━━━ Source records

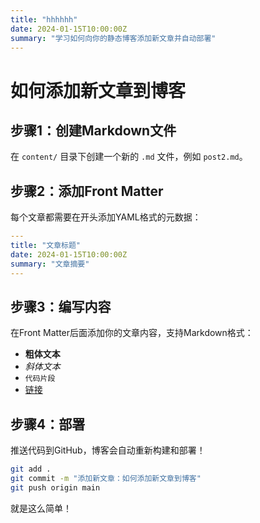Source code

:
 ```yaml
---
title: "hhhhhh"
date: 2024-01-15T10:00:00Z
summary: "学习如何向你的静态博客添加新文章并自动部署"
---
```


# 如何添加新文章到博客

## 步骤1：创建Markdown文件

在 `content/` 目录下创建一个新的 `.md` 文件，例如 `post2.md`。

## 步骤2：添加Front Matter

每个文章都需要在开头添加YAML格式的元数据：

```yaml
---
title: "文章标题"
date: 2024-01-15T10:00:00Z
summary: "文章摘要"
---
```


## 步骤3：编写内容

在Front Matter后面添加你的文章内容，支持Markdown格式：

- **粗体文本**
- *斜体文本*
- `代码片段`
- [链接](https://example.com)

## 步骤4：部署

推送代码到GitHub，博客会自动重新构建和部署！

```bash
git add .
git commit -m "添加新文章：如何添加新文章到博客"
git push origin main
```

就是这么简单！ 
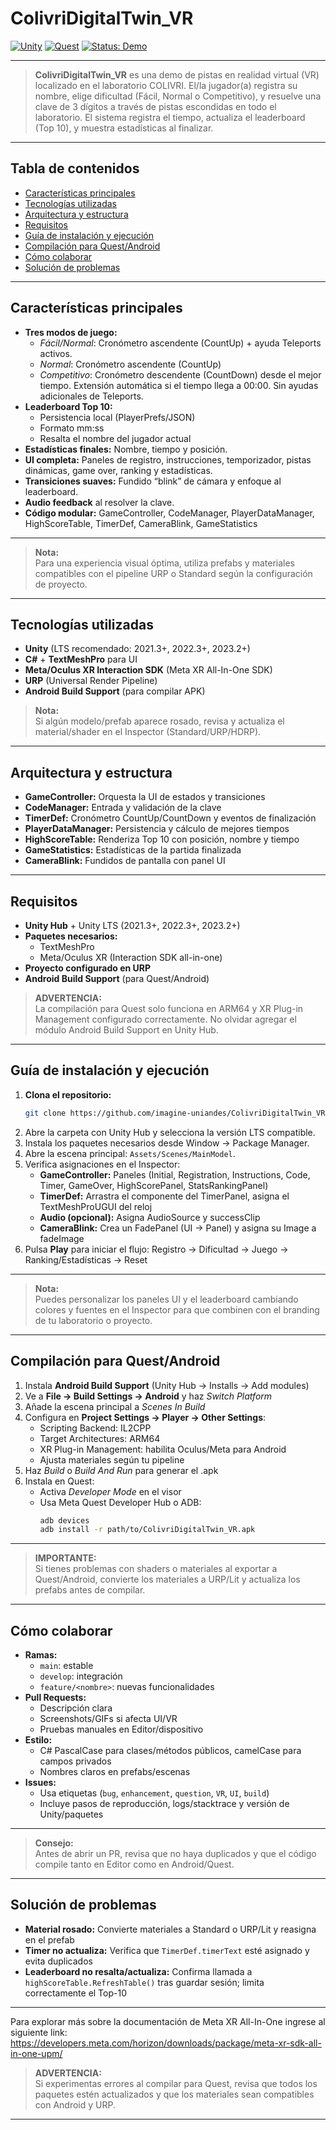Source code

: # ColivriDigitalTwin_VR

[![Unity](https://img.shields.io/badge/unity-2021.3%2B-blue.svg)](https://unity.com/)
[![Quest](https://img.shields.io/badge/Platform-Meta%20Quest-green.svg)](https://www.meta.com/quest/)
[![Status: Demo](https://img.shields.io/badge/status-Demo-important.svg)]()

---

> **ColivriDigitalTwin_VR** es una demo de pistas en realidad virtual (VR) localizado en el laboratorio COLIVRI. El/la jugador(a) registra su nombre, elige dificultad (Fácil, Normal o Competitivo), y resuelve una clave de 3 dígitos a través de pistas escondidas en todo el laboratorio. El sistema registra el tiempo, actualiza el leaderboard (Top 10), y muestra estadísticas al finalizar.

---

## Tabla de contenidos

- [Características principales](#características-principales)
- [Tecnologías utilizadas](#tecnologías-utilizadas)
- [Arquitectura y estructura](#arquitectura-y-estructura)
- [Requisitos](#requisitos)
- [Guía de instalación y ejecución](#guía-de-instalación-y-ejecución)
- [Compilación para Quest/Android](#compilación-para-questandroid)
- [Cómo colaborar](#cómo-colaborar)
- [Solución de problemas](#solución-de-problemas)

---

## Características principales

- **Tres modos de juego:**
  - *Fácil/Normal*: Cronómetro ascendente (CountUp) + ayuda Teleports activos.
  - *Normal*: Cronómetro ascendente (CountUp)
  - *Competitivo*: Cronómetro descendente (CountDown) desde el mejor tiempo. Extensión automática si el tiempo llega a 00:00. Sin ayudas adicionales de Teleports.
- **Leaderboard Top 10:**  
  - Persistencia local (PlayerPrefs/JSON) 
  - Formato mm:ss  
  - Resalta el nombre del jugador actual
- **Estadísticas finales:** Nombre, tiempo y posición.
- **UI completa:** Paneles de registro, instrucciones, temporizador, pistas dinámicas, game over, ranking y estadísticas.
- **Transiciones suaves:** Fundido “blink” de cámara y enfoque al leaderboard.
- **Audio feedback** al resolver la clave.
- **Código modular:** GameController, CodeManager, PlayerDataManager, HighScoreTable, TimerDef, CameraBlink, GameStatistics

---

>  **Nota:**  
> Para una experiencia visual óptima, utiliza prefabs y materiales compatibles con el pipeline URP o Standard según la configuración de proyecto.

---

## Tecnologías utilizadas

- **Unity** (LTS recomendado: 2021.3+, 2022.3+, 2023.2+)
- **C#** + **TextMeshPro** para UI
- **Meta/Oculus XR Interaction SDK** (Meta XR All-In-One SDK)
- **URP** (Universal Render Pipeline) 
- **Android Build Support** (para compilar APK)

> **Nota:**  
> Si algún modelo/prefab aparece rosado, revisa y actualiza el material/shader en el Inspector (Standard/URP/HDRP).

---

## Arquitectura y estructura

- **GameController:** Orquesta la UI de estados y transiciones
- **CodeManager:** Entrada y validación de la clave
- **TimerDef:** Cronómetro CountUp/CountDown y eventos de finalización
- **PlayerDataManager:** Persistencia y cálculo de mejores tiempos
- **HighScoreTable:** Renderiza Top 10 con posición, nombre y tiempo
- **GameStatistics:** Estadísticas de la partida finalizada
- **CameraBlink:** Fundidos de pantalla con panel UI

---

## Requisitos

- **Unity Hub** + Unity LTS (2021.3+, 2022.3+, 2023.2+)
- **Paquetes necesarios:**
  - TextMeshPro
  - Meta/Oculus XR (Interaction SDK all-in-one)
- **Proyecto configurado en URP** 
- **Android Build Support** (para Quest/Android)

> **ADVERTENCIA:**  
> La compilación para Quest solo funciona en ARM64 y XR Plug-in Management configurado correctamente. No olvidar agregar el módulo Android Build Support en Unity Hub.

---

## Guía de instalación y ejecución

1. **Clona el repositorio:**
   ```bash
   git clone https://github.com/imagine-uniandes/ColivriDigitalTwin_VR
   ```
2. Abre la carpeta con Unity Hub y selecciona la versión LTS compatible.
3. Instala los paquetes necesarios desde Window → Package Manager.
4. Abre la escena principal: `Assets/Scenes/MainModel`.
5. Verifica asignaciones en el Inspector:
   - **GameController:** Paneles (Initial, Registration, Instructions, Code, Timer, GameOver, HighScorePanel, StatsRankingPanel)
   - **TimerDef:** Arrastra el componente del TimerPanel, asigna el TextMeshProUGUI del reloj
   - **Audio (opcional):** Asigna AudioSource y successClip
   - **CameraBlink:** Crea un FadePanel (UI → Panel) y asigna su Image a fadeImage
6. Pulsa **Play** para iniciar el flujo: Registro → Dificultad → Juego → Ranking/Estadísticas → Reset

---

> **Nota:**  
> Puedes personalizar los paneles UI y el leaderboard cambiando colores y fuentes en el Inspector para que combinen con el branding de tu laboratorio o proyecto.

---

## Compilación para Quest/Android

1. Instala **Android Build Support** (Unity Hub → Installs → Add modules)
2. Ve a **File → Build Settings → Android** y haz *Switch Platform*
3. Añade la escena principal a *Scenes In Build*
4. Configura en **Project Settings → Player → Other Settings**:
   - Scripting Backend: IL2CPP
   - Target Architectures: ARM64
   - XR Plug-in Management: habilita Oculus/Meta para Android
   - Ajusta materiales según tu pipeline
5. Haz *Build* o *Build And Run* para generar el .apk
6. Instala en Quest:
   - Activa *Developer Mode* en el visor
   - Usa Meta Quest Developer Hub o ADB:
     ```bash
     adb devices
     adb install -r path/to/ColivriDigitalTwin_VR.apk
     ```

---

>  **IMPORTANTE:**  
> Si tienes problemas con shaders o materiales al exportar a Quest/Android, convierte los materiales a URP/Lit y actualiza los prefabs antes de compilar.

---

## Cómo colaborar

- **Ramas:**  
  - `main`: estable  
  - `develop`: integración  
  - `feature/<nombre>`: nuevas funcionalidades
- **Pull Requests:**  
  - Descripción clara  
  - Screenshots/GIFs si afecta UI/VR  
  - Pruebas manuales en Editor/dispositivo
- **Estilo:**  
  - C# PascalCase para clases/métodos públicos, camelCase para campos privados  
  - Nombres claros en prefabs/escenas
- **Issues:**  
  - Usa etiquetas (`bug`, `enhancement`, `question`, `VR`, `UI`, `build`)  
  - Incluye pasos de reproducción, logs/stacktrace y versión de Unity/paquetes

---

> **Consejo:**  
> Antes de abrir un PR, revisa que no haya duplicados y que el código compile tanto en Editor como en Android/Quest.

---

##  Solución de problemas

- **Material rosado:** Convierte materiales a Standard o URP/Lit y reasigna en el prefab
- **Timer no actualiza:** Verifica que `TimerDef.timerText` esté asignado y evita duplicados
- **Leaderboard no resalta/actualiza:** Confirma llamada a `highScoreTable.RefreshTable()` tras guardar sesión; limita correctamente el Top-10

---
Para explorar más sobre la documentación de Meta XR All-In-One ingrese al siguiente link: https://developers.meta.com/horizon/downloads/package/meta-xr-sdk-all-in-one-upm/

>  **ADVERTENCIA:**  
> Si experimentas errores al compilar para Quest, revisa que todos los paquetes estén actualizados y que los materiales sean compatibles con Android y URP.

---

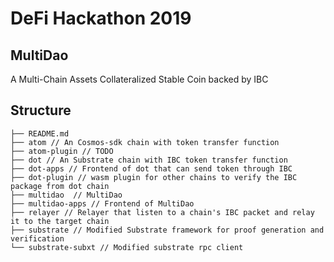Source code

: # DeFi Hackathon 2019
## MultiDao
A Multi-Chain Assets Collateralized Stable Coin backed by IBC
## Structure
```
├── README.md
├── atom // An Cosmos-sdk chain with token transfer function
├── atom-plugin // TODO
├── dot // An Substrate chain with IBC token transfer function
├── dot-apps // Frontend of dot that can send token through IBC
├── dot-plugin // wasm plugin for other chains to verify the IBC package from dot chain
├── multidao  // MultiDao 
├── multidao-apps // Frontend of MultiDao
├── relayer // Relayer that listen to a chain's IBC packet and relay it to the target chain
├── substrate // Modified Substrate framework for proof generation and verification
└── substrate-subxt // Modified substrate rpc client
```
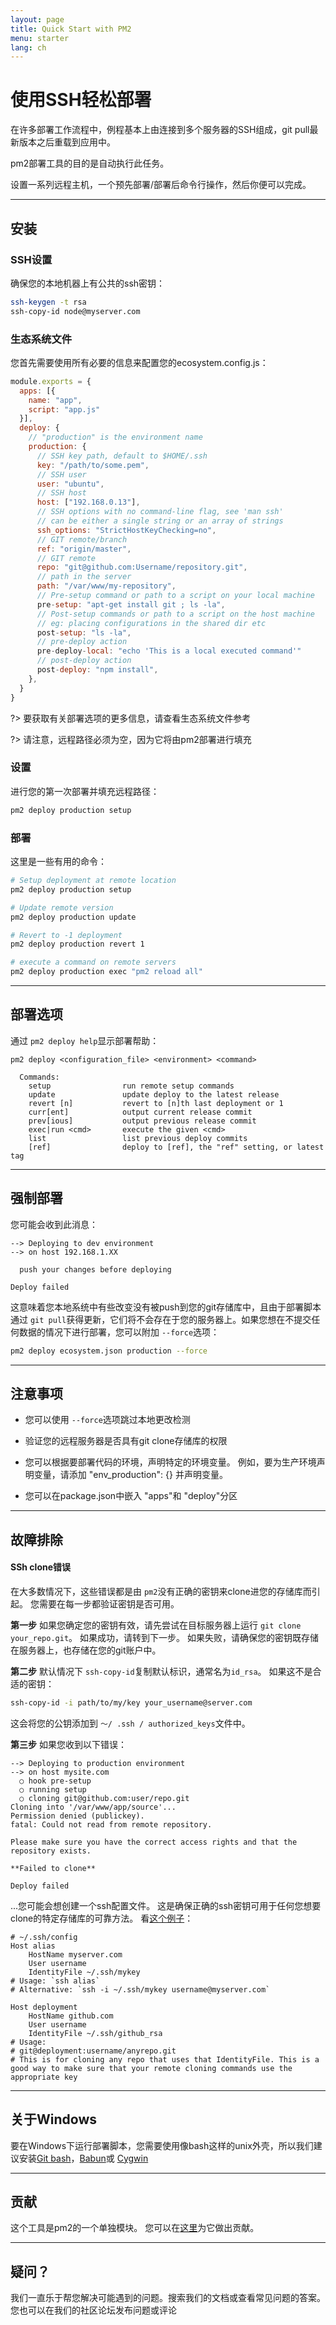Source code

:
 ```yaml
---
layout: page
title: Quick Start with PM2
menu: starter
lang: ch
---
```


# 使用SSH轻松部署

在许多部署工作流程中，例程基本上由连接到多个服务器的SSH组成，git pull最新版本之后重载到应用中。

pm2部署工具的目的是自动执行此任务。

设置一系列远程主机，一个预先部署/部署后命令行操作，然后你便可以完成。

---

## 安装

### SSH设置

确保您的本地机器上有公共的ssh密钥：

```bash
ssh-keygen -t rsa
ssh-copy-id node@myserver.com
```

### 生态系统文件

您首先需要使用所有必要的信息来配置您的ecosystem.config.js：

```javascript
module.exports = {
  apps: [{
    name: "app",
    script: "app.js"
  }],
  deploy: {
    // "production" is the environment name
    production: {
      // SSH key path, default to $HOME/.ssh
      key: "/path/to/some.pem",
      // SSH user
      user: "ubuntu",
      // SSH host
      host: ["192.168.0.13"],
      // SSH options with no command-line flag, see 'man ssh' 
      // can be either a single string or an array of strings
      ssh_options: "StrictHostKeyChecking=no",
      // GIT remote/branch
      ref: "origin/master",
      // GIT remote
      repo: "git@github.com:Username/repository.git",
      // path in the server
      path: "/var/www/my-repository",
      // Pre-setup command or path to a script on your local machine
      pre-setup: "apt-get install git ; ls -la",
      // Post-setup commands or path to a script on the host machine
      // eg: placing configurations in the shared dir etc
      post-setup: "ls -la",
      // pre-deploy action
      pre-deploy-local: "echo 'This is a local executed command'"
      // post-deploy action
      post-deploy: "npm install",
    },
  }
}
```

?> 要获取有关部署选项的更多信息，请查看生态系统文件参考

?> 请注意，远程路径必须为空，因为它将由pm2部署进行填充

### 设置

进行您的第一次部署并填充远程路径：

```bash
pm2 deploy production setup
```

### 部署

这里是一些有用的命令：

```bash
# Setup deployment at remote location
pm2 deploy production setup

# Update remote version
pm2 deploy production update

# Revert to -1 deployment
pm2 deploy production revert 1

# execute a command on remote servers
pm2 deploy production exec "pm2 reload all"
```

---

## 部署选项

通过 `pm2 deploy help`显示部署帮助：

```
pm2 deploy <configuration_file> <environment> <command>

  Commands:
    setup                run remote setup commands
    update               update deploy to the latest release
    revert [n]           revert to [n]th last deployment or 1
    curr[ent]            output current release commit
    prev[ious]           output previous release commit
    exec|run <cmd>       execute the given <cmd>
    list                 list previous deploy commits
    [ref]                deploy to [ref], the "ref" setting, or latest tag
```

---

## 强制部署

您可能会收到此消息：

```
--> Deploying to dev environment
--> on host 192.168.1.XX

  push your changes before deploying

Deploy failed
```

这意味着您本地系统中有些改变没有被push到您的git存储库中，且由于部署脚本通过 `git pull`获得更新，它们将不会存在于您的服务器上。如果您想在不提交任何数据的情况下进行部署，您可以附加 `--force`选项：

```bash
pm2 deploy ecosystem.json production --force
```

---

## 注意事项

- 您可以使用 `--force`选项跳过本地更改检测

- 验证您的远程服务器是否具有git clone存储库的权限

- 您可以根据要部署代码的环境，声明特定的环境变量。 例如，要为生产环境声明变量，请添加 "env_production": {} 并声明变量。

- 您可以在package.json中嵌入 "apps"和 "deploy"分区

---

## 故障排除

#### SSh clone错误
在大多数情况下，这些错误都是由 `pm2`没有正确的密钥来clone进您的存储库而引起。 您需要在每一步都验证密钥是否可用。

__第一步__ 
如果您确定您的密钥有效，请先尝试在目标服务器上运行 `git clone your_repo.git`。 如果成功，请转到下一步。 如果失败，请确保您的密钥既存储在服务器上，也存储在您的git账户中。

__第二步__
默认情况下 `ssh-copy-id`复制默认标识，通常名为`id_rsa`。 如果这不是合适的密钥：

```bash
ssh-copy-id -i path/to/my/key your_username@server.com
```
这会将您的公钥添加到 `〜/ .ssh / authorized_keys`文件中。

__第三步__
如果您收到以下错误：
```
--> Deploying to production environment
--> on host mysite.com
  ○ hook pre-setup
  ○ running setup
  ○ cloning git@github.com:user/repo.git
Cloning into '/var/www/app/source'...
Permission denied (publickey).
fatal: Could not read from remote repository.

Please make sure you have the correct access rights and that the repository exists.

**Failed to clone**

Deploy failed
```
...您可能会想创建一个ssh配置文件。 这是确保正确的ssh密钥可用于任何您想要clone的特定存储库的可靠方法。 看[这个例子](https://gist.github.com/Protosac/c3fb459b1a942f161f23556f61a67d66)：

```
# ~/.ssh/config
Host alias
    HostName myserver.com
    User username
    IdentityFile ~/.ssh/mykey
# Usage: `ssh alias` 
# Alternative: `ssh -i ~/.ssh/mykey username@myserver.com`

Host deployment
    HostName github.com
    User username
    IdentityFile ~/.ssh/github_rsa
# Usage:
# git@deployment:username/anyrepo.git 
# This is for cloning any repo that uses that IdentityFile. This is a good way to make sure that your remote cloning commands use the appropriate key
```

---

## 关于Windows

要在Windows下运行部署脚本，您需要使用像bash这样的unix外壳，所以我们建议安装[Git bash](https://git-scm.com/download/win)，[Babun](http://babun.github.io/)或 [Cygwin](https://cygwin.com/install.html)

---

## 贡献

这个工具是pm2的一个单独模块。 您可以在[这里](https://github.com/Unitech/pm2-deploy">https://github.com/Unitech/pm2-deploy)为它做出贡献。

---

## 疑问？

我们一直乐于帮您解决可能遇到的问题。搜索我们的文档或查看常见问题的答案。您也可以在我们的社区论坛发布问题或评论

━━━━━━

-- Your assignment --
Among the records above, find the lines that contain "GameStatistics" and copy every one.

-- Task response --
- **Código modular:** GameController, CodeManager, PlayerDataManager, HighScoreTable, TimerDef, CameraBlink, GameStatistics
- **GameStatistics:** Estadísticas de la partida finalizada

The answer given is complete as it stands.